Until the proper fix, we had a magic script to clean up 
trashes regularly with a cron job:
ipcs -m| awk '{ print $2 }'|xargs ipcrm shm >/dev/null
ipcs -s| awk '{ print $2 }'|xargs ipcrm sem >/dev/null

I'm not sure if it is too safe, but it worked, I can't
remember if it removed a neccessary thing ever.
Comment 4 Gyuyoung Kim 2014-11-13 22:16:09 PST
(In reply to comment #3)
> I remember that we have not the same, but a similar problem long long
> ago in the QtWebKit era with leaking semaphores and shared memory.
> It wasn't related to apache, but buggy IPC implementation.
> 
> Until the proper fix, we had a magic script to clean up 
> trashes regularly with a cron job:
> ipcs -m| awk '{ print $2 }'|xargs ipcrm shm >/dev/null
> ipcs -s| awk '{ print $2 }'|xargs ipcrm sem >/dev/null
> 
> I'm not sure if it is too safe, but it worked, I can't
> remember if it removed a neccessary thing ever.

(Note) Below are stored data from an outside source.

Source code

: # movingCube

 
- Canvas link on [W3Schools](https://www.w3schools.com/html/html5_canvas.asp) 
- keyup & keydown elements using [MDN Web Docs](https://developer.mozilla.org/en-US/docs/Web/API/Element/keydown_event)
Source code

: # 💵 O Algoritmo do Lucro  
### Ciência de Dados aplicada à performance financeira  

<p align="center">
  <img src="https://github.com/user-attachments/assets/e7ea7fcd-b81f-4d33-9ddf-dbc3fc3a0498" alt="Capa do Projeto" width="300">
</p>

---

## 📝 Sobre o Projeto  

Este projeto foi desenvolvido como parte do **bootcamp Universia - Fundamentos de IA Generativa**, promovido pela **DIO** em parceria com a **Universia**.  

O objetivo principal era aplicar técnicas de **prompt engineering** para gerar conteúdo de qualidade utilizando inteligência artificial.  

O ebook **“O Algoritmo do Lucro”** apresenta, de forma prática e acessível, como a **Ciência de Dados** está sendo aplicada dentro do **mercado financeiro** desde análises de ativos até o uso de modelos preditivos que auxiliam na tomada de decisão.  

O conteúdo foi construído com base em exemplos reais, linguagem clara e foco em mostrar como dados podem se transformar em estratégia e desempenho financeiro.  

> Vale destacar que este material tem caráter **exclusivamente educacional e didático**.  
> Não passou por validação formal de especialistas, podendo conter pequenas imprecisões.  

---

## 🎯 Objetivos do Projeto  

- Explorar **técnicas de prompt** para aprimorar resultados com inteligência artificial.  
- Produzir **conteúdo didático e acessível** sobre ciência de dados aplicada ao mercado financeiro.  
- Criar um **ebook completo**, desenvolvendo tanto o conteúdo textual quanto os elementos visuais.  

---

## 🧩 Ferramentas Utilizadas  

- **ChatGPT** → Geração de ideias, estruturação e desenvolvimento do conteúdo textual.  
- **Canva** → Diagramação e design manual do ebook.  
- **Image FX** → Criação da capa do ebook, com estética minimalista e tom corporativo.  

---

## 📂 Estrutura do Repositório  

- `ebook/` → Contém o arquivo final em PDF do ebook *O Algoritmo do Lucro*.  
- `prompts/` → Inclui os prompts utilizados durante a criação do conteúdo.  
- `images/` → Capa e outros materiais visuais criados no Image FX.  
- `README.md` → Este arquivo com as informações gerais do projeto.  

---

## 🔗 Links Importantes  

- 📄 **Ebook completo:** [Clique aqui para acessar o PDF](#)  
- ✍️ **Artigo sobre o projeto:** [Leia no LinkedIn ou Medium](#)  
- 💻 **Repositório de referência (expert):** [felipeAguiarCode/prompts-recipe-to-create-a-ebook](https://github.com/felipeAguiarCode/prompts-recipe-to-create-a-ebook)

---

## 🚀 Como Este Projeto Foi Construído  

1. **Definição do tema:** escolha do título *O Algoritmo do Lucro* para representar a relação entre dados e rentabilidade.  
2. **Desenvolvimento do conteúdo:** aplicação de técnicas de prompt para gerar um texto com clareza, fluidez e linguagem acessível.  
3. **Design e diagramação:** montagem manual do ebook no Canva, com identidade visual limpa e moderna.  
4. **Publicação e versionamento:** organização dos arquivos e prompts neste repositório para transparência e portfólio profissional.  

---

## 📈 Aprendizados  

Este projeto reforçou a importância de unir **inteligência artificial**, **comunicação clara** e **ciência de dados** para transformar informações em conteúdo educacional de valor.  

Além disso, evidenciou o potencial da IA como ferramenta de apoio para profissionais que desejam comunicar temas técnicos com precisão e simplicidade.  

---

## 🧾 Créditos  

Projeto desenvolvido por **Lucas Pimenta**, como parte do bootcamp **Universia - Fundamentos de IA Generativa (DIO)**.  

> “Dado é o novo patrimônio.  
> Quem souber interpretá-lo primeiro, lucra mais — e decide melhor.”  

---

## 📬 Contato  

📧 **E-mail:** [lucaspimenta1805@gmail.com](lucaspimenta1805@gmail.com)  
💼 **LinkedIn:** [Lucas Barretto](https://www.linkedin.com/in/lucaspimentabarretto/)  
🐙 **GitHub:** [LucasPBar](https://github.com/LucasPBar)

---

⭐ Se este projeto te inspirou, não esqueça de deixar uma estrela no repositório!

Ossy, I increased shared memory on EFL buildbot yesterday. In /etc/sysctl.conf file, I set "kernel.shmmax" with "4294967296" (4GB).

So now layout test on EFL buildbot looks fine until now. Let's see that this fix can solve this issue.
Comment 5 Gyuyoung Kim 2014-12-09 07:07:54 PST
(In reply to comment #3)
> I remember that we have not the same, but a similar problem long long
> ago in the QtWebKit era with leaking semaphores and shared memory.
> It wasn't related to apache, but buggy IPC implementation.
> 
> Until the proper fix, we had a magic script to clean up 
> trashes regularly with a cron job:
> ipcs -m| awk '{ print $2 }'|xargs ipcrm shm >/dev/null
> ipcs -s| awk '{ print $2 }'|xargs ipcrm sem >/dev/null

Ossy, I set up a crontab using above commands for now. Thanks.
Comment 6 Gyuyoung Kim 2014-12-11 17:03:46 PST
(In reply to comment #5)
> (In reply to comment #3)
> > I remember that we have not the same, but a similar problem long long
> > ago in the QtWebKit era with leaking semaphores and shared memory.
> > It wasn't related to apache, but buggy IPC implementation.
> > 
> > Until the proper fix, we had a magic script to clean up 
> > trashes regularly with a cron job:
> > ipcs -m| awk '{ print $2 }'|xargs ipcrm shm >/dev/null
> > ipcs -s| awk '{ print $2 }'|xargs ipcrm sem >/dev/null
> 
> Ossy, I set up a crontab using above commands for now. Thanks.

This workaround fix seems to work well ! Thanks.